◆ Exercise instructions: From the listing below, retype exactly the line holding "teams using OBS", the line holding "the most recent publish state.", and the lines between them; skip everything else.

◆ Dataset:
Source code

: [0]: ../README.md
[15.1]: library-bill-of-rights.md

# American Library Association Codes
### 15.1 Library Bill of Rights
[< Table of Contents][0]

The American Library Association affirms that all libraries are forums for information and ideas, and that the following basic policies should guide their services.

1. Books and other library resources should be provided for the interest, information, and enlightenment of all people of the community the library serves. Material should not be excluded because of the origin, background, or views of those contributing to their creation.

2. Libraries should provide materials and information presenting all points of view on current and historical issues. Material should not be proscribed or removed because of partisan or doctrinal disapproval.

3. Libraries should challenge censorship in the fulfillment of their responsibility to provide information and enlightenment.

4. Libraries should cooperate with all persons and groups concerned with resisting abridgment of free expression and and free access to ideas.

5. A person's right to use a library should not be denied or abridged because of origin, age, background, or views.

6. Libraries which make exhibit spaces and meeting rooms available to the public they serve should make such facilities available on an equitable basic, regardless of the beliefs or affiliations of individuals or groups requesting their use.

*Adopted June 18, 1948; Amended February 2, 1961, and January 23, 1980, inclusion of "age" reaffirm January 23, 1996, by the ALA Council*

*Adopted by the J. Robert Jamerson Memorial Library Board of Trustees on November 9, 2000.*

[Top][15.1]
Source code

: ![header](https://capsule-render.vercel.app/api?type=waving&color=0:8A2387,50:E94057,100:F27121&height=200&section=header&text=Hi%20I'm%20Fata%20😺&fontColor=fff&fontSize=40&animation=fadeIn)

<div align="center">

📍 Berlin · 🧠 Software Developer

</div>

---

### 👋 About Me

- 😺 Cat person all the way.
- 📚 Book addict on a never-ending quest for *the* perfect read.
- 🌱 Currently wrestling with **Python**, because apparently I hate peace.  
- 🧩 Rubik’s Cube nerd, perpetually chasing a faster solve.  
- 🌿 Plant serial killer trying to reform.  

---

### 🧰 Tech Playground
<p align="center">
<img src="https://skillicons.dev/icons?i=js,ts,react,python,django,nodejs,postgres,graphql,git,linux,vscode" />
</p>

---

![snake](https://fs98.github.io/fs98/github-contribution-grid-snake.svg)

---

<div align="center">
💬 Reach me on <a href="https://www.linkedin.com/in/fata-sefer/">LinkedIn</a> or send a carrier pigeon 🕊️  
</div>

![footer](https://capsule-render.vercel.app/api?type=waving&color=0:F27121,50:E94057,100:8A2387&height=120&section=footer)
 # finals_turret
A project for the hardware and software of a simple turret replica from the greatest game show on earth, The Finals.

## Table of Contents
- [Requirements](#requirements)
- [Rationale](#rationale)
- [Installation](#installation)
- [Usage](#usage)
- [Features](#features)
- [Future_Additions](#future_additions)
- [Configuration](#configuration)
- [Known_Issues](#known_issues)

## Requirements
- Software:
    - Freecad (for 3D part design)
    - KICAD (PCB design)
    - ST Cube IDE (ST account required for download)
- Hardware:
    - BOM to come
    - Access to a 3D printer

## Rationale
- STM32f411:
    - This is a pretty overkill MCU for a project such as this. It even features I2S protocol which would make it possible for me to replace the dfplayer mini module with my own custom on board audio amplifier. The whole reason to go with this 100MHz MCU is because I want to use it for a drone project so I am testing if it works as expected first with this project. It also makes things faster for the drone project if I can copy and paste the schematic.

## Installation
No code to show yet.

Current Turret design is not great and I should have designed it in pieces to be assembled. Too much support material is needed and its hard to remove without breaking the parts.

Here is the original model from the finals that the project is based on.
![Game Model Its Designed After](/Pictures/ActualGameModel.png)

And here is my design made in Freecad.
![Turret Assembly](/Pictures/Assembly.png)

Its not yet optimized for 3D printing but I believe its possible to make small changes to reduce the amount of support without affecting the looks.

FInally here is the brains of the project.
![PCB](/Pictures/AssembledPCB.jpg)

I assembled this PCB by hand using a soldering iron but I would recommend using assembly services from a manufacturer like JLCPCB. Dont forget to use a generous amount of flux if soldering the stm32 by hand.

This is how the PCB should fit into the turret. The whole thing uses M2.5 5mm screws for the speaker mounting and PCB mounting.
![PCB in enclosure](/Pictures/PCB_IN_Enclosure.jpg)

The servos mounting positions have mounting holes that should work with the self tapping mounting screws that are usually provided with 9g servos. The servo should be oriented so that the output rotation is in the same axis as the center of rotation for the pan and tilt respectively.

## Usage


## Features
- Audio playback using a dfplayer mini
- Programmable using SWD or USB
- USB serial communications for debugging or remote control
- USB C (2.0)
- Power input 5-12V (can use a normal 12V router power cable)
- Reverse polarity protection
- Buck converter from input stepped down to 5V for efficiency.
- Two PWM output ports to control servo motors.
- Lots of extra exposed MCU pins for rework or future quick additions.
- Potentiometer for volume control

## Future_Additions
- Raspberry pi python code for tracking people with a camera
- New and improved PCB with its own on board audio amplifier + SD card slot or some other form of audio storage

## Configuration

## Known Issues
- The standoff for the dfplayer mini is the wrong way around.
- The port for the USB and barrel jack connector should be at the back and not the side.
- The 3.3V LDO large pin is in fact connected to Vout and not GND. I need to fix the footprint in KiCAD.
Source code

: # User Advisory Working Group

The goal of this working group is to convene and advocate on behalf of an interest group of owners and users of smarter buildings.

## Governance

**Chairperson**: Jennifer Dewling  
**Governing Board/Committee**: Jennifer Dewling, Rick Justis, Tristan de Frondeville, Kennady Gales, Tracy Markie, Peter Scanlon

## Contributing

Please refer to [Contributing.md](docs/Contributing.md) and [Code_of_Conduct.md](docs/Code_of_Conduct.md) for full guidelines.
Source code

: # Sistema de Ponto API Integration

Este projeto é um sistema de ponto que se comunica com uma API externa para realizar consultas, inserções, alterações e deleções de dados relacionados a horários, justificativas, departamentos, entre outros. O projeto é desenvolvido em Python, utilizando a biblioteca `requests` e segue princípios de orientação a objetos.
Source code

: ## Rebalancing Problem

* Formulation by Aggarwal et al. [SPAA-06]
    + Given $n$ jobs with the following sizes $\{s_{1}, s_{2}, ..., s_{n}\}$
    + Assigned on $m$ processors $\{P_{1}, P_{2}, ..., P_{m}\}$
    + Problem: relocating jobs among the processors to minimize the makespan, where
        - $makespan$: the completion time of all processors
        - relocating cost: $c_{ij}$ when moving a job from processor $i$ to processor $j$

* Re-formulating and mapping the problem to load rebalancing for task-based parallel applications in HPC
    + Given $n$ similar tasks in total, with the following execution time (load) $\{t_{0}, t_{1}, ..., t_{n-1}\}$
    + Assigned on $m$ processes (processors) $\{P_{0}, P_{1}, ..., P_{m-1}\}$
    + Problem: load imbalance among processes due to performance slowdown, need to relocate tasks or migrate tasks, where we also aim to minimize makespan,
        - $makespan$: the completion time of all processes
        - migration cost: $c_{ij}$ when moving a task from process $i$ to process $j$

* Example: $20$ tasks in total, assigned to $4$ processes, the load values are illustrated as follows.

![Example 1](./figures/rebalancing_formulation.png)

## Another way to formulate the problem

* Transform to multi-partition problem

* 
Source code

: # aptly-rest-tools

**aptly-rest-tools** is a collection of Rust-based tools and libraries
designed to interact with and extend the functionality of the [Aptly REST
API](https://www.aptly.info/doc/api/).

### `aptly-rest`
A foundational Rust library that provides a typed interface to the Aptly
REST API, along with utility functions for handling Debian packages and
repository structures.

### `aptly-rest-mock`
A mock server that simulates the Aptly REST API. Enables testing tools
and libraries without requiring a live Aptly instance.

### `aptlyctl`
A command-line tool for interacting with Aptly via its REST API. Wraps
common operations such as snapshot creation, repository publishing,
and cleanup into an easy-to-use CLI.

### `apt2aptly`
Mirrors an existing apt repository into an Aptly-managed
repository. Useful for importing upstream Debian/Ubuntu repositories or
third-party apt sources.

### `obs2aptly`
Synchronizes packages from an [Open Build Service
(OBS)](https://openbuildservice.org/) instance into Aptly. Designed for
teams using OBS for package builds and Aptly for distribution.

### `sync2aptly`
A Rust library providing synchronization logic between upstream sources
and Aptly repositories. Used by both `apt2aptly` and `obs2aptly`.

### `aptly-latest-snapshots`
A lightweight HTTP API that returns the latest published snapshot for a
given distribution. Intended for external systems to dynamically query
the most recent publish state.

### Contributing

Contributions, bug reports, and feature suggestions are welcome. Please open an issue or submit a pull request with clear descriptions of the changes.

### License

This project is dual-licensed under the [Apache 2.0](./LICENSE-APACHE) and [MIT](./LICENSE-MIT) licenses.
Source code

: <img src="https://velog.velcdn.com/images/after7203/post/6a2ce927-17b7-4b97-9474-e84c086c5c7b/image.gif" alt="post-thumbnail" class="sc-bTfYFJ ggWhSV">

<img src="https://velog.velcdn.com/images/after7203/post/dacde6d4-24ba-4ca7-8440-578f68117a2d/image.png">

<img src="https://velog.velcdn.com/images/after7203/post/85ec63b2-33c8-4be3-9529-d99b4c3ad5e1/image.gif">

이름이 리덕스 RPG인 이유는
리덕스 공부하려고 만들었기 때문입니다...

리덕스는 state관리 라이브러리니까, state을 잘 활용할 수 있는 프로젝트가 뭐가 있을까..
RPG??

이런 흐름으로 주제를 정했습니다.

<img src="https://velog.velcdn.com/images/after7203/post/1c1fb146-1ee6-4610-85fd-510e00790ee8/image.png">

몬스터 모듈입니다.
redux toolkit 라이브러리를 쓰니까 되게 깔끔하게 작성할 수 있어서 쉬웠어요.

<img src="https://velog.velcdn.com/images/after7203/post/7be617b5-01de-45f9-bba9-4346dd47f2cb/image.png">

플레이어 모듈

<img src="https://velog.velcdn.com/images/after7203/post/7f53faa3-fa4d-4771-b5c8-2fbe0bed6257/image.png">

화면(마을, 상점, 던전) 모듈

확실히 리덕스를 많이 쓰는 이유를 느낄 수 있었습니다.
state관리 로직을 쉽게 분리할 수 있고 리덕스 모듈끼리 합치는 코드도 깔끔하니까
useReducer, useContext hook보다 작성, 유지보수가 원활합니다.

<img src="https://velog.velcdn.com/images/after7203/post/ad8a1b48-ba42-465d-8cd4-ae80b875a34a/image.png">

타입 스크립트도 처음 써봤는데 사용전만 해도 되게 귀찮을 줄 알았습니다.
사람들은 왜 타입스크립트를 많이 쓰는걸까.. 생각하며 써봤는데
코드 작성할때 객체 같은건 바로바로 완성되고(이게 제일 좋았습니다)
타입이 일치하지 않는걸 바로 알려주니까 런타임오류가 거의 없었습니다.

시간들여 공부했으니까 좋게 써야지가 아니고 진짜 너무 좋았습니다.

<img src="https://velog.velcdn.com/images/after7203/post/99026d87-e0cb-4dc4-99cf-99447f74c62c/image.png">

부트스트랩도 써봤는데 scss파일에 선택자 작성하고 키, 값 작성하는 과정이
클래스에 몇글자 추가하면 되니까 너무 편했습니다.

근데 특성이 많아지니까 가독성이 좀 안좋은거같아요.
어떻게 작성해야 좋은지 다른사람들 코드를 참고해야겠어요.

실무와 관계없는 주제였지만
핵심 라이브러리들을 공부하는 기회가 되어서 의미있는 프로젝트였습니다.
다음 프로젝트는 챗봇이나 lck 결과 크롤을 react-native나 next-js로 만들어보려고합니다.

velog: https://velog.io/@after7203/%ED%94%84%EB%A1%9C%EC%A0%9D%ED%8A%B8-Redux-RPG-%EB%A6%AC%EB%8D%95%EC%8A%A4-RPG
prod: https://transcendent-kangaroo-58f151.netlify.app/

◆ Your solution:
teams using OBS for package builds and Aptly for distribution.

### `sync2aptly`
A Rust library providing synchronization logic between upstream sources
and Aptly repositories. Used by both `apt2aptly` and `obs2aptly`.

### `aptly-latest-snapshots`
A lightweight HTTP API that returns the latest published snapshot for a
given distribution. Intended for external systems to dynamically query
the most recent publish state.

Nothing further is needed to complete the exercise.